Но кажется, что порой именно глубины не хватает нам, когда мы начинаем рассуждать о детях, пытаемся проникнуть в загадку детской души. Не часто ли до неприятности слезливым умилением заменяются попытки понять ребенка по-настоящему? Вспомним большинство дореволюционных детских изданий, «назидательное чтение», которое кроме назидательности содержало еще и вот это сладкое умиление – у авторов подобного творчества и сейчас немало наследников. Но в истинно глубоком отношении к детям нет места елею и сюсюканию так же, как нет места и неумеренной строгости и сухости.

Тот, кто воспринимает вещи объективно, никогда не станет утверждать, что дети целиком и полностью безгрешны, не подвержены страстям, что они – сущие ангелы во плоти. Блаженный Августин в «Исповеди» высказал свои мысли на этот счет довольно жестко: «Младенцы невинны по своей телесной слабости, а не по душе своей. Я видел и наблюдал ревновавшего малютку: он еще не говорил, но, бледный, с горечью смотрел на своего молочного брата. Кто не знает таких примеров?.. Все эти явления кротко терпят не потому, чтобы они были ничтожны или маловажны, а потому, что с годами это пройдет. И ты подтверждаешь это тем, что тоже самое нельзя спокойно видеть в возрасте более старшем».

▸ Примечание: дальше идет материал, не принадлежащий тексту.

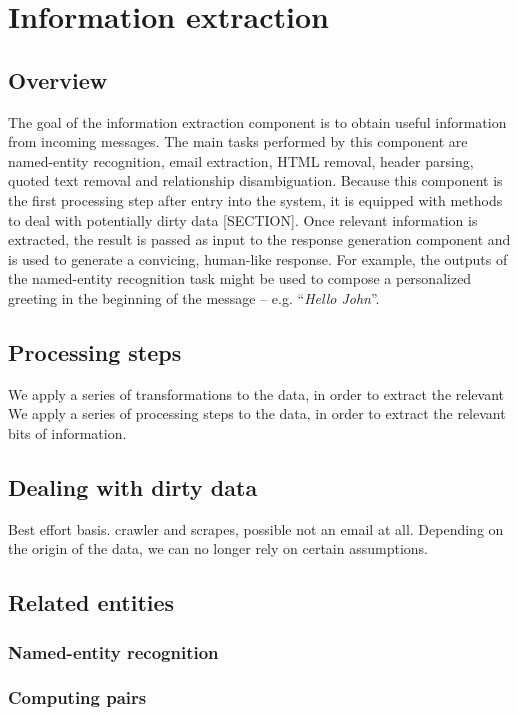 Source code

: \chapter{Information extraction}

\section{Overview}
The goal of the information extraction component is to obtain useful information from incoming messages. The main tasks performed by this component are named-entity recognition, email extraction, HTML removal, header parsing, quoted text removal and relationship disambiguation. Because this component is the first processing step after entry into the system, it is equipped with methods to deal with potentially dirty data [SECTION]. Once relevant information is extracted, the result is passed as input to the response generation component and is used to generate a convicing, human-like response. For example, the outputs of the named-entity recognition task might be used to compose a personalized greeting in the beginning of the message -- e.g. ``\textit{Hello John}''.

\section{Processing steps}
We apply a series of transformations to the data, in order to extract the relevant 
We apply a series of processing steps to the data, in order to extract the relevant bits of information.

\section{Dealing with dirty data}
Best effort basis. crawler and scrapes, possible not an email at all.
Depending on the origin of the data, we can no longer rely on certain assumptions.

\section{Related entities}
\subsection{Named-entity recognition}
\subsection{Computing pairs}
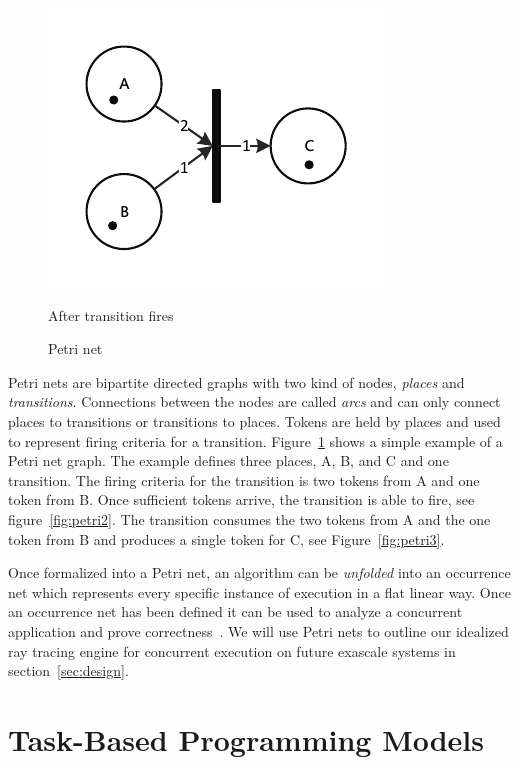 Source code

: \begin{figure}[!htb]
  \includegraphics[width=\linewidth]{drawings/Petri3.pdf}
  \caption{After transition fires}\label{fig:petri3}
\endminipage
\caption{Petri net}
\label{fig:petri}
\end{figure}

Petri nets are bipartite directed graphs with two kind of nodes, \emph{places}
and \emph{transitions}.  Connections between the nodes are called \emph{arcs}
and can only connect places to transitions or transitions to places.  Tokens are
held by places and used to represent firing criteria for a transition.  
Figure~\ref{fig:petri} shows a simple example of a Petri net graph.  The 
example defines three places, A, B, and C and one transition.  The firing 
criteria for the transition is two tokens from A and one token from B.  Once 
sufficient tokens arrive, the transition is able to fire, see 
figure~\ref{fig:petri2}.  The transition consumes the two tokens from A and the
one token from B and produces a single token for C, see Figure~\ref{fig:petri3}.

Once formalized into a Petri net, an algorithm can be \emph{unfolded} into an 
occurrence net which represents every specific instance of execution in a flat
linear way.  Once an occurrence net has been defined it can be used to analyze a
concurrent application and prove correctness~\cite{franco2012true}.  We will use 
Petri nets to outline our idealized ray tracing engine for concurrent execution 
on future exascale systems in section~\ref{sec:design}.  

\section{Task-Based Programming Models}
\label{sec:task-based}

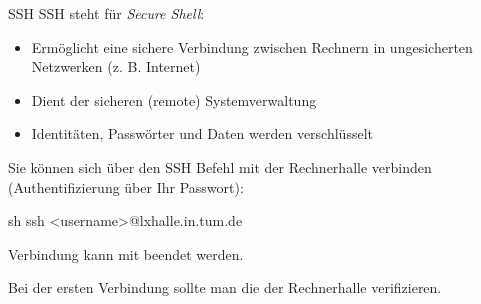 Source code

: \documentclass{setbeamer}
\begin{document}
\begin{frame}[fragile]{SSH}
    SSH steht für \emph{Secure Shell}:
    \begin{itemize}
        \item Ermöglicht eine sichere Verbindung zwischen Rechnern in ungesicherten Netzwerken (z. B. Internet)
        \item Dient der sicheren (remote) Systemverwaltung
        \item Identitäten, Passwörter und Daten werden verschlüsselt
    \end{itemize}

    \pause
    \vspace{0.3cm}

    Sie können sich über den SSH Befehl mit der Rechnerhalle verbinden (Authentifizierung über Ihr Passwort):

    \vspace{0.3cm}

    \begin{TUMCodeBlock}{}{sh}
        ssh <username>@lxhalle.in.tum.de
    \end{TUMCodeBlock}
    {\Large \MVRightarrow} Verbindung kann mit  beendet werden.

    \vspace{0.3cm}

    Bei der ersten Verbindung sollte man die  der Rechnerhalle verifizieren.
\end{frame}
\end{document}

Конечно, эти слова звучат категорично, но в основу рассуждений блаженного Августина положена верная мысль – все сущее на этой земле заражено первородным грехом, все несет на себе его печать. Малыши бывают капризны, плаксивы, эгоистичны – невыносимы просто-напросто. Детская жестокость нередко превосходит взрослую, детская агрессивность не знает удержу. Дети в страстях своих неуправляемы. Но не от нас ли заражаются они не только последствиями первородного греха, но и теми пороками, зарождения которых в только начавшей свое созревание душе легко бы можно было предотвратить? Дети, рожденные у родителей спокойных и внимательных, не подорвавших своего здоровья – и здоровья будущего малыша! – греховными привычками, дети, растущие в обстановке любви и взаимного уважения, дети не балованные, но чувствующие родительскую ласку, – такие дети действительно являются существами в которых ангельское начало, присущее любому человеку, проявляется на удивление ярко и порой – пронзительно.





«Ничего нет выше и сильнее, и здоровее, и полезнее впредь для жизни, как хорошее какое-нибудь воспоминание, и особенно вынесенное еще из детства, из родительского дома… Если много набрать таких воспоминаний с собою в жизнь, то спасен человек на всю жизнь. И даже если и одно только хорошее воспоминание при нас останется в нашем сердце, то и то может послужить когда-нибудь нам во спасение… Мало того, может быть, именно это воспоминание… от великого зла удержит…» Это опять «Братья Карамазовы» – так рассуждает младший из братьев, Алеша.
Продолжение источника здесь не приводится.